Work instructions
Find the lines below holding the word "Kritiker" and copy each of them.

The data
- Opening Delimiter -

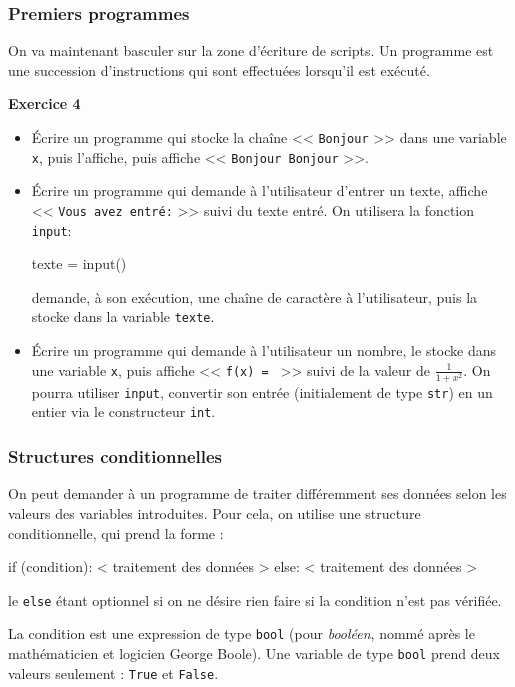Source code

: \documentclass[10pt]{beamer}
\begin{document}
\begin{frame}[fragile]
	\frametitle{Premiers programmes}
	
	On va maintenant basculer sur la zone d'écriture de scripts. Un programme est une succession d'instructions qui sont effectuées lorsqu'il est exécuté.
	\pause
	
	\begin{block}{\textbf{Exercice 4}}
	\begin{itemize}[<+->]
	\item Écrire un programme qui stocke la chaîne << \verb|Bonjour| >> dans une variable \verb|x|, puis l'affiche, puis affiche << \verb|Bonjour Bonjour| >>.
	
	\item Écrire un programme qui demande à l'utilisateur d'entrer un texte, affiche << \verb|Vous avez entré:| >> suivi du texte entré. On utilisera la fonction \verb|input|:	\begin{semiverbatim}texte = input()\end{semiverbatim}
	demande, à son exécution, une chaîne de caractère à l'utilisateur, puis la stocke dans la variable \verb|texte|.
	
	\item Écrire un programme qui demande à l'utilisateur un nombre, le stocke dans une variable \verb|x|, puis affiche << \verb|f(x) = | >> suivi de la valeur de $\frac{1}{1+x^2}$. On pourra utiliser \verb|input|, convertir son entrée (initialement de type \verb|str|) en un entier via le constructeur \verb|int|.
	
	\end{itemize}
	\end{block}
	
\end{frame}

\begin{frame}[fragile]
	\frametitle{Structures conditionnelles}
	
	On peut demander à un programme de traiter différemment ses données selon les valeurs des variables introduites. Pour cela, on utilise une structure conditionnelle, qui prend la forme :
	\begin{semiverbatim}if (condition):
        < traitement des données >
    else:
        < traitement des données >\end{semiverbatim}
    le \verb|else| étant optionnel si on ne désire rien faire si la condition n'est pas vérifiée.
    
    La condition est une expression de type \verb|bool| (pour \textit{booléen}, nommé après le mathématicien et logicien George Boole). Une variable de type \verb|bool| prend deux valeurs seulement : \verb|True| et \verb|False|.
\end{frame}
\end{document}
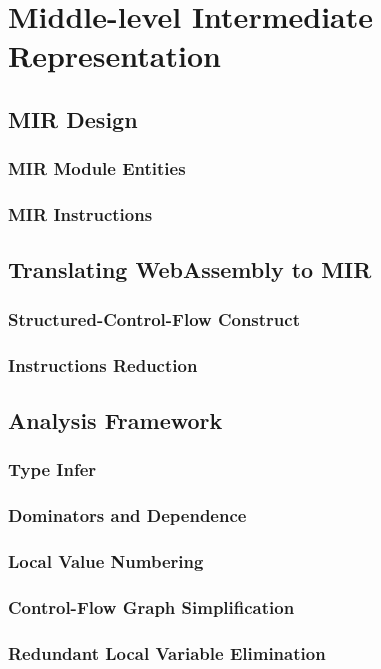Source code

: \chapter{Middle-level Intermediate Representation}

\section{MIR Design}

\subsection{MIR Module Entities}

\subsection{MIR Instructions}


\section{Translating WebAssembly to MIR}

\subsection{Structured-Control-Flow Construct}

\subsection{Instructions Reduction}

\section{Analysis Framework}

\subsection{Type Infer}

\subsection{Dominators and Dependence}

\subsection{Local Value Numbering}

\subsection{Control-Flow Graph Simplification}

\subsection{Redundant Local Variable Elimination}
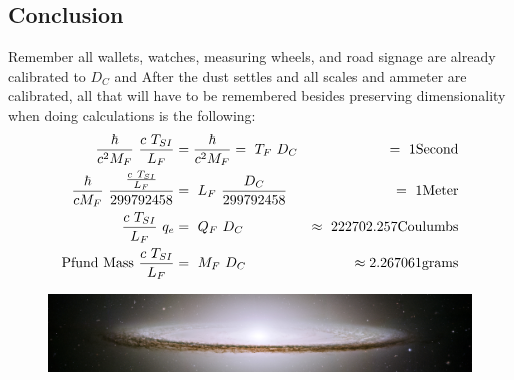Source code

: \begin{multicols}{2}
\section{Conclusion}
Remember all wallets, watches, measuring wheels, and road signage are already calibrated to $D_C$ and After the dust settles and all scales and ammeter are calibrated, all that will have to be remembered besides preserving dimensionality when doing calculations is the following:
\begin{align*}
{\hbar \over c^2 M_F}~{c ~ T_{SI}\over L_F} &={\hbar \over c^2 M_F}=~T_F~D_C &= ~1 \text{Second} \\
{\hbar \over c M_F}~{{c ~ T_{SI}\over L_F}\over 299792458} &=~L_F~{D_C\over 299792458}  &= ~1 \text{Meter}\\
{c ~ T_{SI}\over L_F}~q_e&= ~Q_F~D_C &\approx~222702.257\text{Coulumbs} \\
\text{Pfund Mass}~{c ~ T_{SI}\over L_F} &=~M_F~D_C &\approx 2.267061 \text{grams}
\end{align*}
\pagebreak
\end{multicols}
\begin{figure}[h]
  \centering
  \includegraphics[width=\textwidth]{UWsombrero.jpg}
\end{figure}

- Closing Delimiter -
- Opening Delimiter -

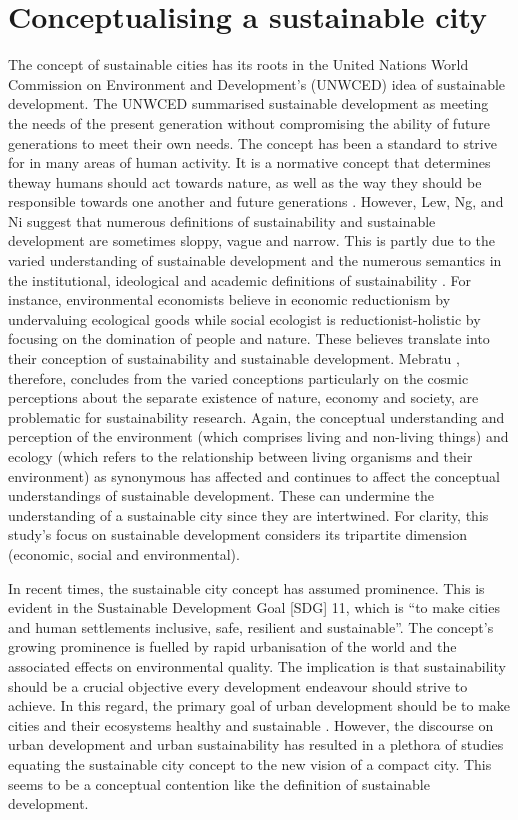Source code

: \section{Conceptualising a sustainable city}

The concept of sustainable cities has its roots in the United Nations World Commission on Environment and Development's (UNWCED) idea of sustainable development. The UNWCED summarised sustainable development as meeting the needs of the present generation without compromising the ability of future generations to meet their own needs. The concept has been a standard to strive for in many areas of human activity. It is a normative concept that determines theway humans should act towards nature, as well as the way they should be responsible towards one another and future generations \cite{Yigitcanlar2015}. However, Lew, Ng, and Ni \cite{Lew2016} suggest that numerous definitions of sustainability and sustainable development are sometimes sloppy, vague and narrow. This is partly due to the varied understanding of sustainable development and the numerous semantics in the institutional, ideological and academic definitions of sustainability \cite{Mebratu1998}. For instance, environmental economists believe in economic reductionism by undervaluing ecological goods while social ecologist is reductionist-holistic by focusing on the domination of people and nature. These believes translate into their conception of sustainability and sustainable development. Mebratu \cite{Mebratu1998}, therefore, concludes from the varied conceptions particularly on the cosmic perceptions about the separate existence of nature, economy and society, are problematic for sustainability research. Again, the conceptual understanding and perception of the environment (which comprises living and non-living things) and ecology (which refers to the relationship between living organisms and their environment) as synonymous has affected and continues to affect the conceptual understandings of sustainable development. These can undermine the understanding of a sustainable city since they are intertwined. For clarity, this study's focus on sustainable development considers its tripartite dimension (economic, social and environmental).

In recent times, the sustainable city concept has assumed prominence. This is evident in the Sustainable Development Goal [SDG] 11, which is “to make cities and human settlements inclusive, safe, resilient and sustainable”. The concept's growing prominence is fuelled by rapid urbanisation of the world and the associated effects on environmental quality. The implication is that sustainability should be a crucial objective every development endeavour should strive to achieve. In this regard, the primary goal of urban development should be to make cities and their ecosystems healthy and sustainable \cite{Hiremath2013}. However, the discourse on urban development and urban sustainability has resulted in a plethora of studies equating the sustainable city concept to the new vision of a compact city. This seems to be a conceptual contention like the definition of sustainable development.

- Closing Delimiter -
- Opening Delimiter -

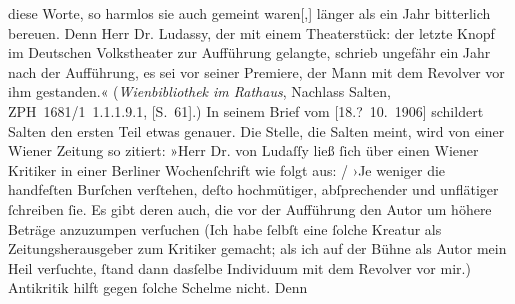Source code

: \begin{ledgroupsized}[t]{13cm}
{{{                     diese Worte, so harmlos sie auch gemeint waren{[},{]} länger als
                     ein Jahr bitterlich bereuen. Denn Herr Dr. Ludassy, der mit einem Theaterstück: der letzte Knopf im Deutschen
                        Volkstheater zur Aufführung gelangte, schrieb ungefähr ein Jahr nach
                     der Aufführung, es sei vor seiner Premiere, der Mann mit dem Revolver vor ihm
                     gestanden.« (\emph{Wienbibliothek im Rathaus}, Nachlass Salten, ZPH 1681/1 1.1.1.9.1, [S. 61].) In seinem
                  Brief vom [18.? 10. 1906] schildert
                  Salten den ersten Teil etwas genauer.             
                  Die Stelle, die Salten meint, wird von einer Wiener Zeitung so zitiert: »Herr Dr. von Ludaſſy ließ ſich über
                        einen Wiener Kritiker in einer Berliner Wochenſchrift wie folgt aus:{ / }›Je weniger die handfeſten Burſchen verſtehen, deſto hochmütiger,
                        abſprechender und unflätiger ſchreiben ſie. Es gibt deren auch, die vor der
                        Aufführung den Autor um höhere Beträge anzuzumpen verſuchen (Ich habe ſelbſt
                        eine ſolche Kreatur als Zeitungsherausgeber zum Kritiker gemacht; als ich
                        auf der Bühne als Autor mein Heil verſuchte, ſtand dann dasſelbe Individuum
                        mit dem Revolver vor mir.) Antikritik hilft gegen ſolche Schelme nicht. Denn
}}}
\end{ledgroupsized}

- Closing Delimiter -

Answer box
                        einen Wiener Kritiker in einer Berliner Wochenſchrift wie folgt aus:{ / }›Je weniger die handfeſten Burſchen verſtehen, deſto hochmütiger,
                        eine ſolche Kreatur als Zeitungsherausgeber zum Kritiker gemacht; als ich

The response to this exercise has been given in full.